↓

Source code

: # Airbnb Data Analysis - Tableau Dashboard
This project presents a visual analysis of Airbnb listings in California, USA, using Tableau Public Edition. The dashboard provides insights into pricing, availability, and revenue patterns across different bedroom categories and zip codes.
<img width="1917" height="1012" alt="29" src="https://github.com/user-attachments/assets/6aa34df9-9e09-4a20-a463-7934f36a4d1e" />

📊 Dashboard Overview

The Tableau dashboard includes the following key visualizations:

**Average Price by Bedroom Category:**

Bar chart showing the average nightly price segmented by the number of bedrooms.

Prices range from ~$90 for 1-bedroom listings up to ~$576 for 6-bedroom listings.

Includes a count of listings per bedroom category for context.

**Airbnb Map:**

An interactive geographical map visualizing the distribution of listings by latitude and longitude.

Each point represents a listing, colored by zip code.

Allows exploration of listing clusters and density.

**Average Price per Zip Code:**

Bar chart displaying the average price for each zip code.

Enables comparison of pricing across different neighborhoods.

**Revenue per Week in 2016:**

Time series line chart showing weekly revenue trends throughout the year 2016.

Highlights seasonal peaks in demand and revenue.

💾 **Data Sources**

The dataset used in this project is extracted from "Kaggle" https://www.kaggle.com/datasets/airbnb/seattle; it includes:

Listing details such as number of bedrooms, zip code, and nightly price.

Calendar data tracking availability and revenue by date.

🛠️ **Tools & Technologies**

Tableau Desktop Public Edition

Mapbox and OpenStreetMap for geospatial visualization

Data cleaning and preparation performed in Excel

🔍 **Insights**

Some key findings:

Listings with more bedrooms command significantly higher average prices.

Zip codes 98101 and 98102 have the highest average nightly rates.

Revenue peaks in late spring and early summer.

↑

Write out exactly those lines of the records above that lie from the one with "Time series line" through the last line, including both.

◆ Result below ◆
Time series line chart showing weekly revenue trends throughout the year 2016.

Highlights seasonal peaks in demand and revenue.

💾 **Data Sources**

The dataset used in this project is extracted from "Kaggle" https://www.kaggle.com/datasets/airbnb/seattle; it includes:

Listing details such as number of bedrooms, zip code, and nightly price.

Calendar data tracking availability and revenue by date.

🛠️ **Tools & Technologies**

Tableau Desktop Public Edition

Mapbox and OpenStreetMap for geospatial visualization

Data cleaning and preparation performed in Excel

🔍 **Insights**

Some key findings:

Listings with more bedrooms command significantly higher average prices.

Zip codes 98101 and 98102 have the highest average nightly rates.

Revenue peaks in late spring and early summer.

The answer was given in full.